Among many criteria for differential diagnosis of dysplastic nodule and well-differentiated hepatocellular carcinoma, cell density is considered one of the objective criteria (10). Cell density is determined by the difference between cell proliferation and death. Thus, increased cell density in preneoplastic or neoplastic lesions is attributable to either increased proliferation or decreased apoptosis. In the present case, the marked increase of Ki-67-labeling index supported the significant increase of cell density in high-grade dysplastic nodule as well as hepatocellular carcinoma and cholangiocarcinoma. Cell density of high-grade dysplastic nodule with hepatocellular carcinoma was much higher than the suggested criteria (10); however, structural atypia such as acinar or trabecular arrangement was absent. Cell density in the high-grade dysplastic nodule with cholangiocarcinoma ranged between that of low-grade dysplastic nodule and high-grade dysplastic nodule with hepatocellular carcinoma, but thickened cell cords and occasional acinar structure were helpful for grading this dysplastic nodule as a high-grade dysplastic nodule.

Human hepatic progenitor cells are similar to oval cells of the rodent liver in location, morphological and immunohistochemical phenotypes, and functional aspects (15, 16, 17, 18, 19, 20). Human hepatic progenitor cells have been identified in several human liver diseases including chronic viral hepatitis, hepatitis B virus-induced cirrhosis, focal nodular hyperplasia, small cell dysplastic foci, and hepatocellular adenoma (21, 22, 23, 24). The presence of hepatic progenitor cells in preneoplastic lesions of hepatocellular carcinoma and overlapping morphology and immunohistochemical phenotype of poorly and moderately differentiated hepatocellular carcinoma with hepatic progenitor cells (25, 26) indicate that hepatic progenitor cells may play an important role in the development of human liver cell tumor.

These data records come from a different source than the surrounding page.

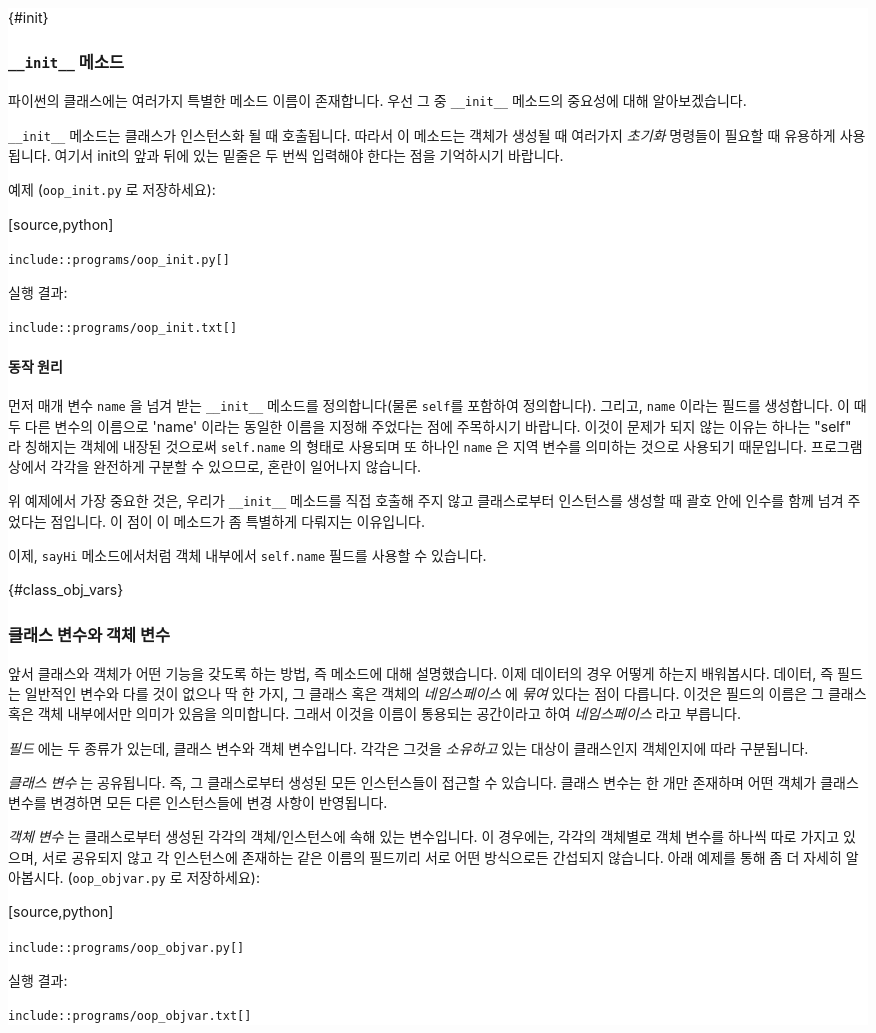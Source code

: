 {\#init}

### `__init__` 메소드

파이썬의 클래스에는 여러가지 특별한 메소드 이름이 존재합니다. 우선 그 중 `__init__` 메소드의 중요성에 대해 알아보겠습니다.

`__init__` 메소드는 클래스가 인스턴스화 될 때 호출됩니다. 따라서 이 메소드는 객체가 생성될 때 여러가지 _초기화_ 명령들이 필요할 때 유용하게 사용됩니다. 여기서 init의 앞과 뒤에 있는 밑줄은 두 번씩 입력해야 한다는 점을 기억하시기 바랍니다.

예제 \(`oop_init.py` 로 저장하세요\):

\[source,python\]

```text
include::programs/oop_init.py[]
```

실행 결과:

```text
include::programs/oop_init.txt[]
```

#### 동작 원리

먼저 매개 변수 `name` 을 넘겨 받는 `__init__` 메소드를 정의합니다\(물론 `self`를 포함하여 정의합니다\). 그리고, `name` 이라는 필드를 생성합니다. 이 때 두 다른 변수의 이름으로 'name' 이라는 동일한 이름을 지정해 주었다는 점에 주목하시기 바랍니다. 이것이 문제가 되지 않는 이유는 하나는 "self" 라 칭해지는 객체에 내장된 것으로써 `self.name` 의 형태로 사용되며 또 하나인 `name` 은 지역 변수를 의미하는 것으로 사용되기 때문입니다. 프로그램 상에서 각각을 완전하게 구분할 수 있으므로, 혼란이 일어나지 않습니다.

위 예제에서 가장 중요한 것은, 우리가 `__init__` 메소드를 직접 호출해 주지 않고 클래스로부터 인스턴스를 생성할 때 괄호 안에 인수를 함께 넘겨 주었다는 점입니다. 이 점이 이 메소드가 좀 특별하게 다뤄지는 이유입니다.

이제, `sayHi` 메소드에서처럼 객체 내부에서 `self.name` 필드를 사용할 수 있습니다.

{\#class\_obj\_vars}

### 클래스 변수와 객체 변수

앞서 클래스와 객체가 어떤 기능을 갖도록 하는 방법, 즉 메소드에 대해 설명했습니다. 이제 데이터의 경우 어떻게 하는지 배워봅시다. 데이터, 즉 필드는 일반적인 변수와 다를 것이 없으나 딱 한 가지, 그 클래스 혹은 객체의 _네임스페이스_ 에 _묶여_ 있다는 점이 다릅니다. 이것은 필드의 이름은 그 클래스 혹은 객체 내부에서만 의미가 있음을 의미합니다. 그래서 이것을 이름이 통용되는 공간이라고 하여 _네임스페이스_ 라고 부릅니다.

_필드_ 에는 두 종류가 있는데, 클래스 변수와 객체 변수입니다. 각각은 그것을 _소유하고_ 있는 대상이 클래스인지 객체인지에 따라 구분됩니다.

_클래스 변수_ 는 공유됩니다. 즉, 그 클래스로부터 생성된 모든 인스턴스들이 접근할 수 있습니다. 클래스 변수는 한 개만 존재하며 어떤 객체가 클래스 변수를 변경하면 모든 다른 인스턴스들에 변경 사항이 반영됩니다.

_객체 변수_ 는 클래스로부터 생성된 각각의 객체/인스턴스에 속해 있는 변수입니다. 이 경우에는, 각각의 객체별로 객체 변수를 하나씩 따로 가지고 있으며, 서로 공유되지 않고 각 인스턴스에 존재하는 같은 이름의 필드끼리 서로 어떤 방식으로든 간섭되지 않습니다. 아래 예제를 통해 좀 더 자세히 알아봅시다. \(`oop_objvar.py` 로 저장하세요\):

\[source,python\]

```text
include::programs/oop_objvar.py[]
```

실행 결과:

```text
include::programs/oop_objvar.txt[]
```
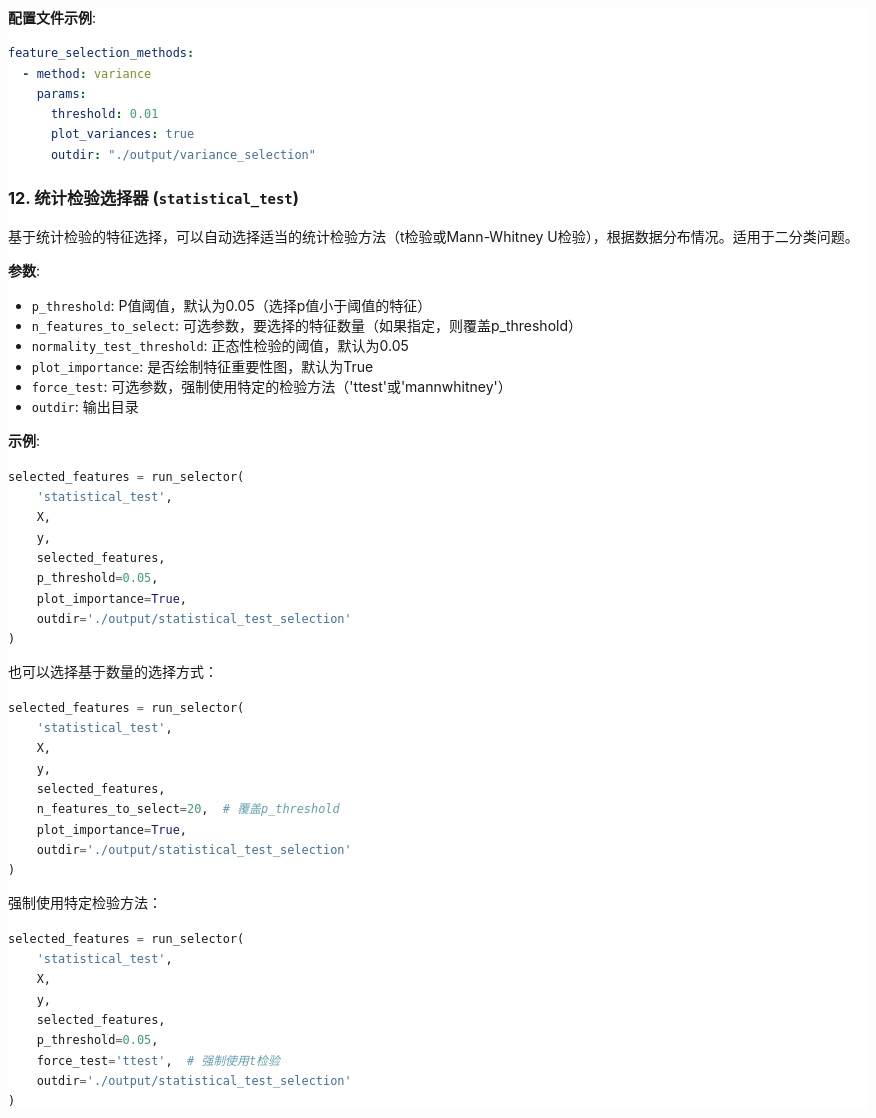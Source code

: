 **配置文件示例**:
```yaml
feature_selection_methods:
  - method: variance
    params:
      threshold: 0.01
      plot_variances: true
      outdir: "./output/variance_selection"
```

### 12. 统计检验选择器 (`statistical_test`)

基于统计检验的特征选择，可以自动选择适当的统计检验方法（t检验或Mann-Whitney U检验），根据数据分布情况。适用于二分类问题。

**参数**:
- `p_threshold`: P值阈值，默认为0.05（选择p值小于阈值的特征）
- `n_features_to_select`: 可选参数，要选择的特征数量（如果指定，则覆盖p_threshold）
- `normality_test_threshold`: 正态性检验的阈值，默认为0.05
- `plot_importance`: 是否绘制特征重要性图，默认为True
- `force_test`: 可选参数，强制使用特定的检验方法（'ttest'或'mannwhitney'）
- `outdir`: 输出目录

**示例**:
```python
selected_features = run_selector(
    'statistical_test',
    X,
    y,
    selected_features,
    p_threshold=0.05,
    plot_importance=True,
    outdir='./output/statistical_test_selection'
)
```

也可以选择基于数量的选择方式：
```python
selected_features = run_selector(
    'statistical_test',
    X,
    y,
    selected_features,
    n_features_to_select=20,  # 覆盖p_threshold
    plot_importance=True,
    outdir='./output/statistical_test_selection'
)
```

强制使用特定检验方法：
```python
selected_features = run_selector(
    'statistical_test',
    X,
    y,
    selected_features,
    p_threshold=0.05,
    force_test='ttest',  # 强制使用t检验
    outdir='./output/statistical_test_selection'
)
```
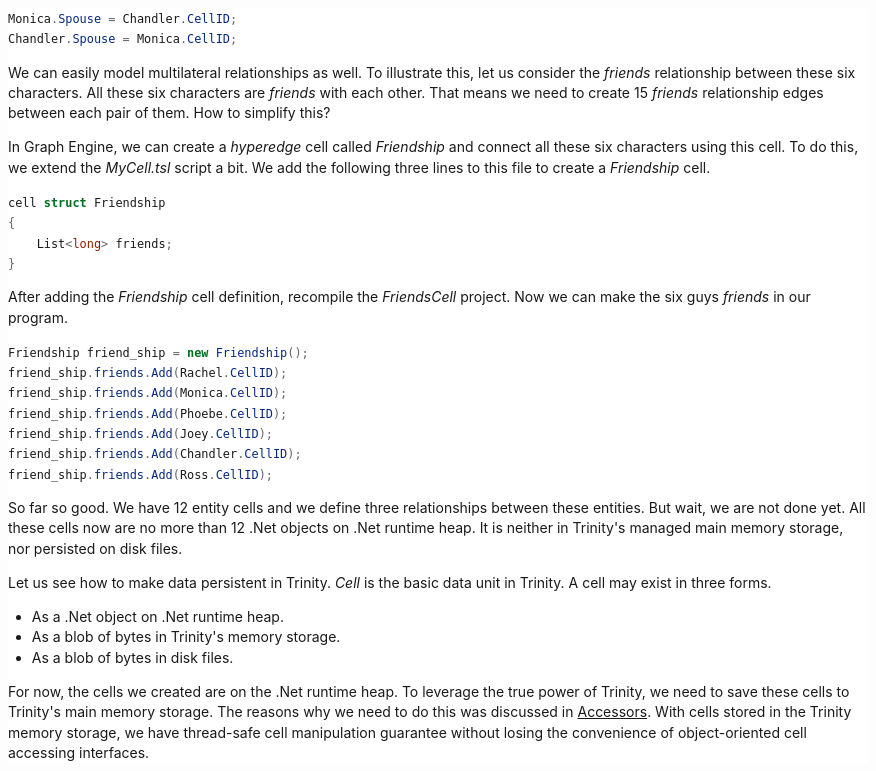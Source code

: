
 ```C#
Monica.Spouse = Chandler.CellID;
Chandler.Spouse = Monica.CellID;
```

We can easily model multilateral relationships as well. To illustrate
this, let us consider the _friends_ relationship between these six
characters. All these six characters are _friends_ with each
other. That means we need to create 15 _friends_ relationship edges
between each pair of them. How to simplify this?

In Graph Engine, we can create a _hyperedge_ cell called
_Friendship_ and connect all these six characters using this cell. To
do this, we extend the _MyCell.tsl_ script a bit. We add the following
three lines to this file to create a _Friendship_ cell.

```C#
cell struct Friendship
{
	List<long> friends;
}
```

After adding the _Friendship_ cell definition, recompile the
_FriendsCell_ project. Now we can make the six guys _friends_ in our
program.

```C#
Friendship friend_ship = new Friendship();
friend_ship.friends.Add(Rachel.CellID);
friend_ship.friends.Add(Monica.CellID);
friend_ship.friends.Add(Phoebe.CellID);
friend_ship.friends.Add(Joey.CellID);
friend_ship.friends.Add(Chandler.CellID);
friend_ship.friends.Add(Ross.CellID);
```

So far so good.  We have 12 entity cells and we define three
relationships between these entities. But wait, we are not done
yet. All these cells now are no more than 12 .Net objects on .Net
runtime heap. It is neither in Trinity's managed main memory
storage, nor persisted on disk files.

Let us see how to make data persistent in Trinity. _Cell_ is the basic
data unit in Trinity. A cell may exist in three forms.

* As a .Net object on .Net runtime heap.
* As a blob of bytes in Trinity's memory storage.
* As a blob of bytes in disk files.

For now, the cells we created are on the .Net runtime heap. To
leverage the true power of Trinity, we need to save these
cells to Trinity's main memory storage. The reasons why we
need to do this was discussed in
[Accessors](/docs/manual/TSL/accessor.html). With cells stored in the
Trinity memory storage, we have thread-safe cell
manipulation guarantee without losing the convenience of
object-oriented cell accessing interfaces.
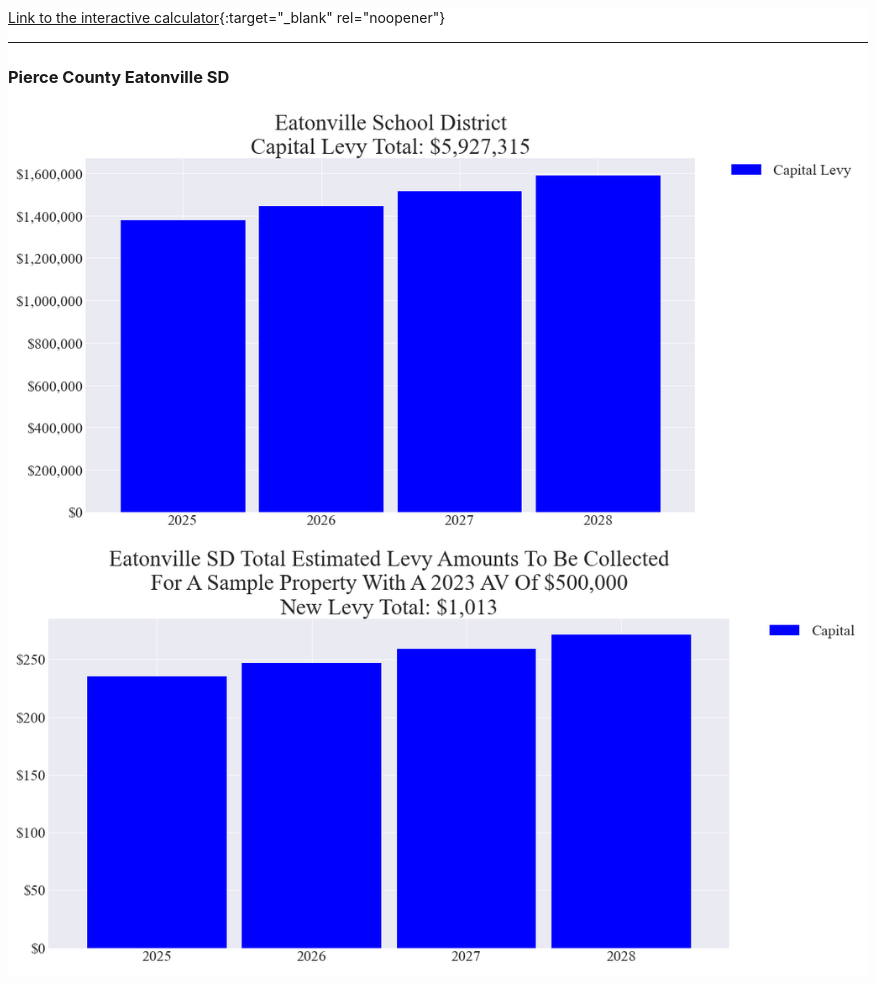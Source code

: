[Link to the interactive calculator](calculator_raymond_capital_20240213_enhanced){:target="_blank" rel="noopener"}

___

### Pierce County Eatonville SD

![Eatonville SD capital levy totals chart](pagesManual/LeviesReport/20240213/EatonvilleCapital.png "Eatonville SD capital levy totals chart")
![Eatonville SD capital levy example parcel chart](pagesManual/LeviesReport/20240213/EatonvilleCapitalParcel.png "Eatonville SD capital levy example parcel chart")
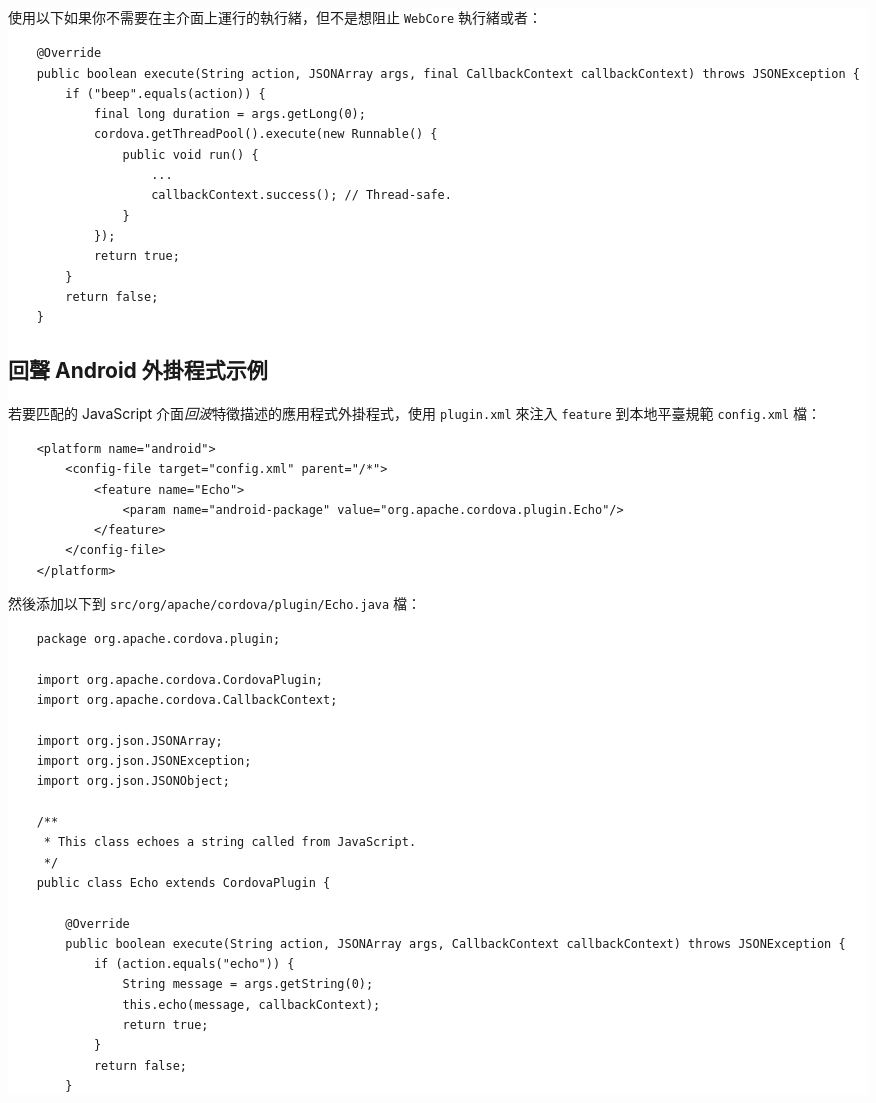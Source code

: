 
使用以下如果你不需要在主介面上運行的執行緒，但不是想阻止 `WebCore` 執行緒或者：

        @Override
        public boolean execute(String action, JSONArray args, final CallbackContext callbackContext) throws JSONException {
            if ("beep".equals(action)) {
                final long duration = args.getLong(0);
                cordova.getThreadPool().execute(new Runnable() {
                    public void run() {
                        ...
                        callbackContext.success(); // Thread-safe.
                    }
                });
                return true;
            }
            return false;
        }
    

## 回聲 Android 外掛程式示例

若要匹配的 JavaScript 介面*回波*特徵描述的應用程式外掛程式，使用 `plugin.xml` 來注入 `feature` 到本地平臺規範 `config.xml` 檔：

        <platform name="android">
            <config-file target="config.xml" parent="/*">
                <feature name="Echo">
                    <param name="android-package" value="org.apache.cordova.plugin.Echo"/>
                </feature>
            </config-file>
        </platform>
    

然後添加以下到 `src/org/apache/cordova/plugin/Echo.java` 檔：

        package org.apache.cordova.plugin;
    
        import org.apache.cordova.CordovaPlugin;
        import org.apache.cordova.CallbackContext;
    
        import org.json.JSONArray;
        import org.json.JSONException;
        import org.json.JSONObject;
    
        /**
         * This class echoes a string called from JavaScript.
         */
        public class Echo extends CordovaPlugin {
    
            @Override
            public boolean execute(String action, JSONArray args, CallbackContext callbackContext) throws JSONException {
                if (action.equals("echo")) {
                    String message = args.getString(0);
                    this.echo(message, callbackContext);
                    return true;
                }
                return false;
            }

Among various markers of hepatic progenitor cells such as CK 7, AK19, OV-6, chromogranin A, and c-kit, only c-kit was applied, and c-kit-positive cells were counted as hepatic progenitor cells in the present case. Anastomosing cords or ductules, lined by flattened cells with scanty cytoplasm in the low-grade dysplastic nodule with hepatocellular carcinoma, were positive for CK 7 but negative for c-kit. Thus, they are considered either reactive bile ductules or intermediate hepatocyte-like cells that were defined by Libbrecht et al. (24). The average number of c-kit-positive cells per 1000 hepatocytes was significantly decreased in high-grade dysplastic nodule, and c-kit-positive cells were completely absent in cholangiocarcinoma and hepatocellular carcinoma. This inverse correlation of the number of hepatic progenitor cells with the multistep tumorigenesis of cholangiocarcinoma and hepatocellular carcinoma supports the hypothesis that hepatic progenitor cells can play a role in carcinogenesis of the liver and suggests a possible mechanism in that preexisting stem cells might differentiate to either hepatocellular carcinoma or cholangiocarcinoma.